[Exercise aim]
Using the string "number" as the key, pull each matching line out of the records below.

Saved data entries
_ _ _ _ _

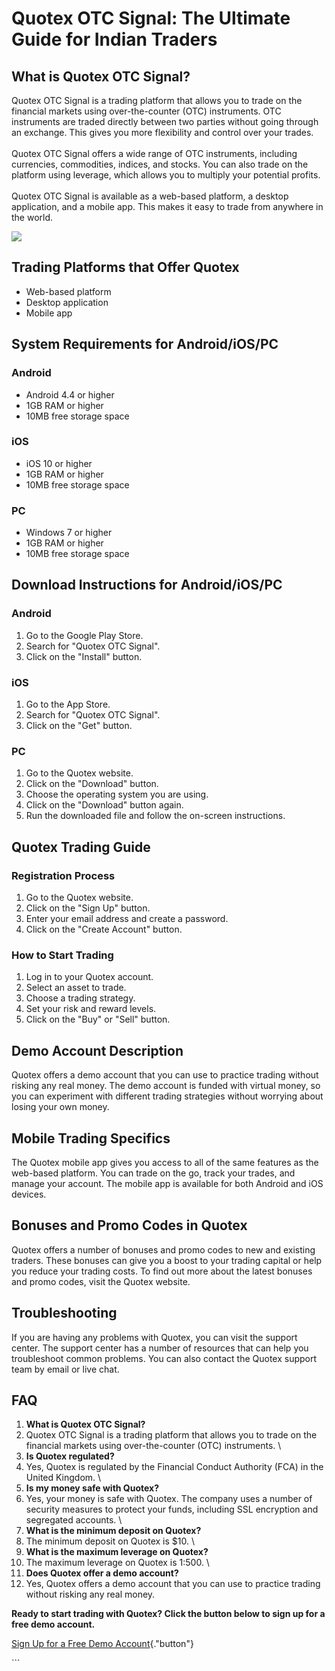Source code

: # Quotex OTC Signal: The Ultimate Guide for Indian Traders

## What is Quotex OTC Signal?

Quotex OTC Signal is a trading platform that allows you to trade on the
financial markets using over-the-counter (OTC) instruments. OTC
instruments are traded directly between two parties without going
through an exchange. This gives you more flexibility and control over
your trades.\
\
Quotex OTC Signal offers a wide range of OTC instruments, including
currencies, commodities, indices, and stocks. You can also trade on the
platform using leverage, which allows you to multiply your potential
profits.\
\
Quotex OTC Signal is available as a web-based platform, a desktop
application, and a mobile app. This makes it easy to trade from anywhere
in the world.

[![](https://static.quotex.io/files/4_en/300_250.jpg)](https://traff.sbs/brokerqxlid)

## Trading Platforms that Offer Quotex

-   Web-based platform
-   Desktop application
-   Mobile app

## System Requirements for Android/iOS/PC

### Android

-   Android 4.4 or higher
-   1GB RAM or higher
-   10MB free storage space

### iOS

-   iOS 10 or higher
-   1GB RAM or higher
-   10MB free storage space

### PC

-   Windows 7 or higher
-   1GB RAM or higher
-   10MB free storage space

## Download Instructions for Android/iOS/PC

### Android

1.  Go to the Google Play Store.
2.  Search for "Quotex OTC Signal".
3.  Click on the "Install" button.

### iOS

1.  Go to the App Store.
2.  Search for "Quotex OTC Signal".
3.  Click on the "Get" button.

### PC

1.  Go to the Quotex website.
2.  Click on the "Download" button.
3.  Choose the operating system you are using.
4.  Click on the "Download" button again.
5.  Run the downloaded file and follow the on-screen instructions.

## Quotex Trading Guide

### Registration Process

1.  Go to the Quotex website.
2.  Click on the "Sign Up" button.
3.  Enter your email address and create a password.
4.  Click on the "Create Account" button.

### How to Start Trading

1.  Log in to your Quotex account.
2.  Select an asset to trade.
3.  Choose a trading strategy.
4.  Set your risk and reward levels.
5.  Click on the "Buy" or "Sell" button.

## Demo Account Description

Quotex offers a demo account that you can use to practice trading
without risking any real money. The demo account is funded with virtual
money, so you can experiment with different trading strategies without
worrying about losing your own money.

## Mobile Trading Specifics

The Quotex mobile app gives you access to all of the same features as
the web-based platform. You can trade on the go, track your trades, and
manage your account. The mobile app is available for both Android and
iOS devices.

## Bonuses and Promo Codes in Quotex

Quotex offers a number of bonuses and promo codes to new and existing
traders. These bonuses can give you a boost to your trading capital or
help you reduce your trading costs. To find out more about the latest
bonuses and promo codes, visit the Quotex website.

## Troubleshooting

If you are having any problems with Quotex, you can visit the support
center. The support center has a number of resources that can help you
troubleshoot common problems. You can also contact the Quotex support
team by email or live chat.

## FAQ

1.  **What is Quotex OTC Signal?**
2.  Quotex OTC Signal is a trading platform that allows you to trade on
    the financial markets using over-the-counter (OTC) instruments.
    \
3.  **Is Quotex regulated?**
4.  Yes, Quotex is regulated by the Financial Conduct Authority (FCA) in
    the United Kingdom.
    \
5.  **Is my money safe with Quotex?**
6.  Yes, your money is safe with Quotex. The company uses a number of
    security measures to protect your funds, including SSL encryption
    and segregated accounts.
    \
7.  **What is the minimum deposit on Quotex?**
8.  The minimum deposit on Quotex is \$10.
    \
9.  **What is the maximum leverage on Quotex?**
10. The maximum leverage on Quotex is 1:500.
    \
11. **Does Quotex offer a demo account?**
12. Yes, Quotex offers a demo account that you can use to practice
    trading without risking any real money.

**Ready to start trading with Quotex? Click the button below to sign up
for a free demo account.**

[Sign Up for a Free Demo
Account](\%22https://traff.sbs/brokerqxlid\%22){."button"}

\`\`\`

_ _ _ _ _

[Result of the task]
Quotex offers a number of bonuses and promo codes to new and existing
center. The support center has a number of resources that can help you
6.  Yes, your money is safe with Quotex. The company uses a number of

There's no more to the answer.